Monday, March 31, 2008

Would you make of this what I make of this?

Hi [StyleyGeek]

I’m planning a little function in New Zealand which I would really like it if you and [Geekman] were able to attend. I have three possible dates: 29th June, 6th July and 13th July. Which of those might you be able to make? The other thing is that I'm looking for a good wedding photographer. Do you remember the name of the photographer you had at your wedding? I thought she was quite good.

Love
Dad

Is this a wedding invitation?

Was he planning on telling us he was seeing someone before making this announcement? And holy crap, it is going to suck to get there, since all three of those dates coincide with really important things (e.g. my class's final exam, visitors from overseas, a conference, my graduation...)

13 Comments:

Weekend_Viking said...

It does look like a half arsed wedding invitation, doesn't it. Possibly best to tell him right now that none of the dates work, and bluntly enquire if he's getting married again, as that way the ranting will end earlier, and then a compromise can be planned. Although fathers don't compromise well.

Seeking Solace said...

Eep.

Yeah, it does sound like a half-assed wedding invite.

Inside the Philosophy Factory said...

I think the combination of his wanting to make sure you are there and the wedding photographer is supicious... I'd call him and tell him your conflicts and ask if he's getting married.... and, if not, why is your presence so important?

Anonymous said...

I would certainly take that as a--in fact, possibly the world's lamest--wedding invitation.

ScienceGirl said...

It sure sounds like it...

sab said...

Wow, yeah, it does kind of look like an "i'm not going to say it but i'm getting married" wedding invite.

It could be two unrelated thoughts... does your dad know anyone else getting married? Someone he'd maybe help find a wedding photographer for??

Bardiac said...

I can only think of one person who would be goofy enough to think that was funny.

However, I'm pretty sure I'm not your dad. (Err, not to imply that your dad is goofy...)

Lucy said...

I thought my dad's wedding invitation was lame, but this might be worse. My brothers and I found out dad was getting married when he sent a form email to a big list of people, with 10 days notice. Although, I think that ended up just being a party to celebrate in advance. He did wait to get married until I could be there, at least.

Did he change his facebook status to engaged yet?

Anonymous said...

I agree with Weekend's advice. Have you ever met her? Maybe they can come for a short visit and let you get used to the idea of them as an engaged couple.

StyleyGeek said...

Bardiac - I don't think he thinks he's funny. I don't know that he realises he's being strange.

Physicschick, I don't know anyone else he might be helping with getting married - but even if it is that, I can't imagine what would be so important he'd want me to come overseas for it.

Dorie - no, I haven't met her. I kind of know about her, but mostly by accident, and he's never actually _admitted_ to her existence.

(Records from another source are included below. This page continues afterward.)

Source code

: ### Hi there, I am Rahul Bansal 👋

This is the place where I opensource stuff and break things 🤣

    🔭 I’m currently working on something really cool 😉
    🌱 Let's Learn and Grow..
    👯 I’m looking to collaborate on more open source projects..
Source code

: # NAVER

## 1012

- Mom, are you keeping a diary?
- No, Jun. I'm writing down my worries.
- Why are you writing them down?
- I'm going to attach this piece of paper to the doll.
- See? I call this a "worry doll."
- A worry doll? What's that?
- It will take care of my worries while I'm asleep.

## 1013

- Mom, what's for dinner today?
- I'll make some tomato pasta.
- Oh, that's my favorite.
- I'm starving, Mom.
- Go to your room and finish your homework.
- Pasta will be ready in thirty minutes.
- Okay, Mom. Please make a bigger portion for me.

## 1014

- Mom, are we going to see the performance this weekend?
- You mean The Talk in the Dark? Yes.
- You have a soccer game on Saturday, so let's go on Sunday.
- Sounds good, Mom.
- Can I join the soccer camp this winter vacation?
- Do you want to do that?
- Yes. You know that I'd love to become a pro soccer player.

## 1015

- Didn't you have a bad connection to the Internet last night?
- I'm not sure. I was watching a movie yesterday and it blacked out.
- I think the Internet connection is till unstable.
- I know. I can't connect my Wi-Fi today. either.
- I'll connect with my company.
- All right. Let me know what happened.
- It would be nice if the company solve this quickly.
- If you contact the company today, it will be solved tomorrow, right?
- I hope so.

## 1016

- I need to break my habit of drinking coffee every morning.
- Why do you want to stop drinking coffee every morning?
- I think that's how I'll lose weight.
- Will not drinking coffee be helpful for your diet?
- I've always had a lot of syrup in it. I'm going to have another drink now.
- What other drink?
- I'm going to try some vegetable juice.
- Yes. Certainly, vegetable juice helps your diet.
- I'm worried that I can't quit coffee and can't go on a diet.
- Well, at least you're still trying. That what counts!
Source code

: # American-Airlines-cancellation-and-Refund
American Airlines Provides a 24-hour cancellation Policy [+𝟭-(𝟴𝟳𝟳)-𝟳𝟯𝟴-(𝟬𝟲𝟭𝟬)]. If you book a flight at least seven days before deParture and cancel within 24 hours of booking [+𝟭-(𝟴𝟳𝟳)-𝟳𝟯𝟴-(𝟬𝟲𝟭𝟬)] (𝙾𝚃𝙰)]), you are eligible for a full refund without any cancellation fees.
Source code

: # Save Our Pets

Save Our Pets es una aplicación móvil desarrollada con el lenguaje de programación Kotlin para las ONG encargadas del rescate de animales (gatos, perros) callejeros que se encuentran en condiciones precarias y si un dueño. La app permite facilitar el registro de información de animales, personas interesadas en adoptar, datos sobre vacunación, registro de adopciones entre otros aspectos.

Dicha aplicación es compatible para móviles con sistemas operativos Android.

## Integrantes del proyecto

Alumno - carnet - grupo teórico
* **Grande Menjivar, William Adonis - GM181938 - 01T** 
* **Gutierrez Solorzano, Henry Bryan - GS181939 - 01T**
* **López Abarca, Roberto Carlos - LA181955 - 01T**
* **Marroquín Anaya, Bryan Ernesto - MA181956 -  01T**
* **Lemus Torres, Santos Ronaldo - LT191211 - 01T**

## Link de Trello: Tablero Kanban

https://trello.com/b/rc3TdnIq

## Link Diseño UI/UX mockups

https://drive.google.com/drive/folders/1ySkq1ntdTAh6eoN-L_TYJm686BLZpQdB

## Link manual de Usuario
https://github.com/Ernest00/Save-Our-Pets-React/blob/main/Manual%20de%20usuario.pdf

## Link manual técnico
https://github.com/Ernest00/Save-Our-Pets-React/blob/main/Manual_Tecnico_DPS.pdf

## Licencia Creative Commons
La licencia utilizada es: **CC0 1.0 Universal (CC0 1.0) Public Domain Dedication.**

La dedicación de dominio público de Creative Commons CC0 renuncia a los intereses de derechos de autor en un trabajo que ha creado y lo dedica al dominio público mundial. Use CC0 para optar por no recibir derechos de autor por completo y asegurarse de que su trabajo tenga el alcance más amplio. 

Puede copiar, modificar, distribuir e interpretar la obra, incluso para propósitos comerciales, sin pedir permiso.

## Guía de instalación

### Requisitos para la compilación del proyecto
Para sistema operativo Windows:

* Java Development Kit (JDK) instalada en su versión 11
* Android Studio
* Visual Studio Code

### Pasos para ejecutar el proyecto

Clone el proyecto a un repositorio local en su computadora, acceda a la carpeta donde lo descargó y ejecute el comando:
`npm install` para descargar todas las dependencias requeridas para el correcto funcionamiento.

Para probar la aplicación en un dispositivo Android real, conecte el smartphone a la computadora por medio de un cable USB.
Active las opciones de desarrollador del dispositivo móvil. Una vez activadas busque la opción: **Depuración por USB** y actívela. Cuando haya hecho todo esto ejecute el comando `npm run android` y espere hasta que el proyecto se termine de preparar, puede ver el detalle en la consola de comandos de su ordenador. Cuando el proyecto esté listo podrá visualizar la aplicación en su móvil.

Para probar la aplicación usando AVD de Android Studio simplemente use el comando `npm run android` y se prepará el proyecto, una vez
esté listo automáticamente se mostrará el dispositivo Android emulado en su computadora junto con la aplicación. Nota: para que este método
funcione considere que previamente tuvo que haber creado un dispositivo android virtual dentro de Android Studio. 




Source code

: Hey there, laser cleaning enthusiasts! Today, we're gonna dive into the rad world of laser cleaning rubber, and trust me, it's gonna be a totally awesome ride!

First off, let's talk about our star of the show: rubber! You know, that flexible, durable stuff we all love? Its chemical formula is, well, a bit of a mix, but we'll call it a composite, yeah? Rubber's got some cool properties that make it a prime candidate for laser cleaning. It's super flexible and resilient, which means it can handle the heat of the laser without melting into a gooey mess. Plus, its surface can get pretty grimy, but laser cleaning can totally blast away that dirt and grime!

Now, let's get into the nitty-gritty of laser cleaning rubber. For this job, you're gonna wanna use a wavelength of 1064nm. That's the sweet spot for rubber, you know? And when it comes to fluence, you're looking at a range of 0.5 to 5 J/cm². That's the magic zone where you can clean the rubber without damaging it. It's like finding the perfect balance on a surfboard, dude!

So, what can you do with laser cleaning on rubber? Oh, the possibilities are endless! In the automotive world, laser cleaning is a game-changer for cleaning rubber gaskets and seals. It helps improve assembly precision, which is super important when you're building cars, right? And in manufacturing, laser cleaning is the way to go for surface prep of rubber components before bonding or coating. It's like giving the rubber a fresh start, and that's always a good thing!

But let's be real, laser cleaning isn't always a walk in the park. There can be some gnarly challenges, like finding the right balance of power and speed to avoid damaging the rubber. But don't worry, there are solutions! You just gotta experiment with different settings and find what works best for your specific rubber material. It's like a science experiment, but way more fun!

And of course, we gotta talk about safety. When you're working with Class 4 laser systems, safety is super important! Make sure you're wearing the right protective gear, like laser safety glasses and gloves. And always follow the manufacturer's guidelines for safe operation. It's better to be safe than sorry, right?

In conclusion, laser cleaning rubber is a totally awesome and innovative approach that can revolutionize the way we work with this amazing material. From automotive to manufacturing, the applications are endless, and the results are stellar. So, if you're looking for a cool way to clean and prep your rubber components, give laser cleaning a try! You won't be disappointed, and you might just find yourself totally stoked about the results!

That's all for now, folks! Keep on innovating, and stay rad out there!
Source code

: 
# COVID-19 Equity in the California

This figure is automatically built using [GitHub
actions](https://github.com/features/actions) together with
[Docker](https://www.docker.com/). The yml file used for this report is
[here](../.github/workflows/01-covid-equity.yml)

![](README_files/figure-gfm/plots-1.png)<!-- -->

I don't think I could handle a visit in the middle of semester, though.

StyleyGeek said...

Oh, and Lucy, his facebook status doesn't even say "in a relationship". But he sends her soppy messages and writes on her wall a lot.

~profgrrrrl~ said...

Ummm, at least he's sort of telling you before the wedding? My dad flew back from Europe with the woman I knew as his girlfriend when I was about 10 and when we'd been together in the car for about 5 min he says "Hey, so your mom is getting married next week, right? Well we beat her to it!" and sure enough they had gotten married the week before. It was a lovely moment.

So, you going to the "event"?

Jenny said...

I agree with the others - does look like half arsed invitation. Two odd requests, they're too odd to be unrelated.

Sometimes I'm really glad my folks are still together - the weirdest it ever gets is when every five years or so Dad looks over the dinner table at Mum and asks her if she wants a divorce yet, which she thinks about for a moment and then replies that she can't be bothered.